▶
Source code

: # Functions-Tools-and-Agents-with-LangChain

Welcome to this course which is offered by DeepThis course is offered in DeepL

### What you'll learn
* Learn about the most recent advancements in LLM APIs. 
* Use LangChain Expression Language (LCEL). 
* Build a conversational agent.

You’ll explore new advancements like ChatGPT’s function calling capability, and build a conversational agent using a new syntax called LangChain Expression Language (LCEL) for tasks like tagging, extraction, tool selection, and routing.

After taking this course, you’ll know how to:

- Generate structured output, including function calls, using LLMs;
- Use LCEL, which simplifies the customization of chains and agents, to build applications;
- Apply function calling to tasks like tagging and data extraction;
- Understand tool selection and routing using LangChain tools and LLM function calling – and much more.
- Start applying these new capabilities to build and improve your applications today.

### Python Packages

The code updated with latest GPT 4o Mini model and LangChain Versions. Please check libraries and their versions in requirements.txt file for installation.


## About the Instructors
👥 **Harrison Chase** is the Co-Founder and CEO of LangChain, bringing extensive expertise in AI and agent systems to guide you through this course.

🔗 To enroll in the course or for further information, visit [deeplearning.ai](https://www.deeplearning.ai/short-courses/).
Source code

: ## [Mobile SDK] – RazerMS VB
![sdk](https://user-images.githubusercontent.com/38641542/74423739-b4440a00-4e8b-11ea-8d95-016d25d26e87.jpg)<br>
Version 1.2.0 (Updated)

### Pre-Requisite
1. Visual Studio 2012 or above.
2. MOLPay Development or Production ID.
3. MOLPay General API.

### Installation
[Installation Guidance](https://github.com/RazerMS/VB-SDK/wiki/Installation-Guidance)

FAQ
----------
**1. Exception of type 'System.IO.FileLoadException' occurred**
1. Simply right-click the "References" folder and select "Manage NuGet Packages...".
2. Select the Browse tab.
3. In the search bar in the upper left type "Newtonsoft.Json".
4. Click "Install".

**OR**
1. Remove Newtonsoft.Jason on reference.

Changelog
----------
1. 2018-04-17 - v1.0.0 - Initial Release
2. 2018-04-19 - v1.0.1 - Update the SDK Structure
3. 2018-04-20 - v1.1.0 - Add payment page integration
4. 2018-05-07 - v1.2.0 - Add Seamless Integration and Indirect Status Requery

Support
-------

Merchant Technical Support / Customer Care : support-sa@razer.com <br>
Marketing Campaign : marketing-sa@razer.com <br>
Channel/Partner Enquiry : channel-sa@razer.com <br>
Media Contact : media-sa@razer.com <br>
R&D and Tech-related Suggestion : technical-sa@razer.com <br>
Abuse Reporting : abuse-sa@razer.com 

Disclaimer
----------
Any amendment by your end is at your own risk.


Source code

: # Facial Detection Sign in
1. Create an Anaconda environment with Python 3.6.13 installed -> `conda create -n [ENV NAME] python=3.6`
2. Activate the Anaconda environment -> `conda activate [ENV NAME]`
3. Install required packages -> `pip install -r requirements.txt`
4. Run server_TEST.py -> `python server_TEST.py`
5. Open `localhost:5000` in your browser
◀
§ To do
Within the material above, copy exactly the lines from the line that holds "through this course." up to and including the line that holds "Any amendment by".

§ Exercise output
👥 **Harrison Chase** is the Co-Founder and CEO of LangChain, bringing extensive expertise in AI and agent systems to guide you through this course.

🔗 To enroll in the course or for further information, visit [deeplearning.ai](https://www.deeplearning.ai/short-courses/).
Source code

: ## [Mobile SDK] – RazerMS VB
![sdk](https://user-images.githubusercontent.com/38641542/74423739-b4440a00-4e8b-11ea-8d95-016d25d26e87.jpg)<br>
Version 1.2.0 (Updated)

### Pre-Requisite
1. Visual Studio 2012 or above.
2. MOLPay Development or Production ID.
3. MOLPay General API.

### Installation
[Installation Guidance](https://github.com/RazerMS/VB-SDK/wiki/Installation-Guidance)

FAQ
----------
**1. Exception of type 'System.IO.FileLoadException' occurred**
1. Simply right-click the "References" folder and select "Manage NuGet Packages...".
2. Select the Browse tab.
3. In the search bar in the upper left type "Newtonsoft.Json".
4. Click "Install".

**OR**
1. Remove Newtonsoft.Jason on reference.

Changelog
----------
1. 2018-04-17 - v1.0.0 - Initial Release
2. 2018-04-19 - v1.0.1 - Update the SDK Structure
3. 2018-04-20 - v1.1.0 - Add payment page integration
4. 2018-05-07 - v1.2.0 - Add Seamless Integration and Indirect Status Requery

Support
-------

Merchant Technical Support / Customer Care : support-sa@razer.com <br>
Marketing Campaign : marketing-sa@razer.com <br>
Channel/Partner Enquiry : channel-sa@razer.com <br>
Media Contact : media-sa@razer.com <br>
R&D and Tech-related Suggestion : technical-sa@razer.com <br>
Abuse Reporting : abuse-sa@razer.com 

Disclaimer
----------
Any amendment by your end is at your own risk.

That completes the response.